Among the records below, find each line containing the word "systemu" and copy it.

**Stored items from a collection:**
- Opening Delimiter -

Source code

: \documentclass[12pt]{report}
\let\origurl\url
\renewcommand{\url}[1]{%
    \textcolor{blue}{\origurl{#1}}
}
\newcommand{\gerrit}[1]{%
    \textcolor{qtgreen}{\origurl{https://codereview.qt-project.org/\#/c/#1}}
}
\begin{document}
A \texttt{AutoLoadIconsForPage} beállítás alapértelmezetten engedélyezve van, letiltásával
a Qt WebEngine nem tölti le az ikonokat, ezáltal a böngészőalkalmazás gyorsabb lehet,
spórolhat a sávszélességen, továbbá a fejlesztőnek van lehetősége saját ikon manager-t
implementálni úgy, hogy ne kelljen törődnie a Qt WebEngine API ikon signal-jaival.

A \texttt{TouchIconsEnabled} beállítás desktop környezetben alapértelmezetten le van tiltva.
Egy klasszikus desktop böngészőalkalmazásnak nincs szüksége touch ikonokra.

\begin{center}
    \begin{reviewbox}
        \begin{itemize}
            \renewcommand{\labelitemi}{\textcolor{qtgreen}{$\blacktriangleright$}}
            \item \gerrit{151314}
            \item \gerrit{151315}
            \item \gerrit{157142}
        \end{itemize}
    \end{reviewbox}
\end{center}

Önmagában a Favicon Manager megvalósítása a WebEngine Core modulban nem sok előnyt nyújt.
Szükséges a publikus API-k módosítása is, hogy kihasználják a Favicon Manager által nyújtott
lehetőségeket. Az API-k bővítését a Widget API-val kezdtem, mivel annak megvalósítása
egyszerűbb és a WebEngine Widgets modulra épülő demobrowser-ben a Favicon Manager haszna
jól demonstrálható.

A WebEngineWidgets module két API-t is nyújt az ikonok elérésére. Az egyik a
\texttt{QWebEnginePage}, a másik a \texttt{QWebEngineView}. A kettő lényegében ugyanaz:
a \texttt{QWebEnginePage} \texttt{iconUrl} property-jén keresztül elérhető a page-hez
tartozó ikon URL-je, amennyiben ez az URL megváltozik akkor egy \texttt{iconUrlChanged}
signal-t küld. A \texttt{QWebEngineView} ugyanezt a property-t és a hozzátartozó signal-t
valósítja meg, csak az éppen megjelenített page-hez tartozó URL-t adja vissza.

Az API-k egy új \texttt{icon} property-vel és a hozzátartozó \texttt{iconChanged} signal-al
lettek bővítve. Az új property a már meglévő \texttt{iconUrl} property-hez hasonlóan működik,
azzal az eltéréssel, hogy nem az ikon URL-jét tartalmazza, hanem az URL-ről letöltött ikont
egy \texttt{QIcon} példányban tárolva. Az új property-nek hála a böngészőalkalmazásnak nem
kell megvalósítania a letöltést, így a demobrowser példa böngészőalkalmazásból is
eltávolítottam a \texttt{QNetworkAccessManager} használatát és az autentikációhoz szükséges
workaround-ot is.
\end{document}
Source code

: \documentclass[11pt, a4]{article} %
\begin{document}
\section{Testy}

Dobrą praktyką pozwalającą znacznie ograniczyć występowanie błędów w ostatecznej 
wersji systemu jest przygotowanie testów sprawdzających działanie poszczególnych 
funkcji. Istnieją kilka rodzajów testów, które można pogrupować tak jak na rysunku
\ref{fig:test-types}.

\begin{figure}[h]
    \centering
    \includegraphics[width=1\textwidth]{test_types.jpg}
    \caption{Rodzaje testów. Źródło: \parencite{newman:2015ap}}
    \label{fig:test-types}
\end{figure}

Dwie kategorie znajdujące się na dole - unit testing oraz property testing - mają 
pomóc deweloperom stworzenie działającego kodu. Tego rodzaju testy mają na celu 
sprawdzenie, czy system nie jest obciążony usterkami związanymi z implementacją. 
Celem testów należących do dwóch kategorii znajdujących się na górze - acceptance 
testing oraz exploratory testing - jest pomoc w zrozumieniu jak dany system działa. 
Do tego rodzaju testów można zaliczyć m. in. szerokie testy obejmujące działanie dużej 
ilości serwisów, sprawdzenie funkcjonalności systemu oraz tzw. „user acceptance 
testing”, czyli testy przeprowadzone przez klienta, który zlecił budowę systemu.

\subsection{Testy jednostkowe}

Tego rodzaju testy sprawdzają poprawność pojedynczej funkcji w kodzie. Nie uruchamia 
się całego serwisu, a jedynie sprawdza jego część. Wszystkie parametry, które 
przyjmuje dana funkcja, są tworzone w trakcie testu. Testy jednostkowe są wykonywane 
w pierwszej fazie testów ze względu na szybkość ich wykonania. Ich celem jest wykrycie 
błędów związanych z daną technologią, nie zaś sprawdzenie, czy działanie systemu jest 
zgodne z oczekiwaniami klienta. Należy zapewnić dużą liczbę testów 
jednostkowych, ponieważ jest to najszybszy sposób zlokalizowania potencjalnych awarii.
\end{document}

- Closing Delimiter -

**Expected answer:**
wersji systemu jest przygotowanie testów sprawdzających działanie poszczególnych 
ilości serwisów, sprawdzenie funkcjonalności systemu oraz tzw. „user acceptance 
testing”, czyli testy przeprowadzone przez klienta, który zlecił budowę systemu.
błędów związanych z daną technologią, nie zaś sprawdzenie, czy działanie systemu jest 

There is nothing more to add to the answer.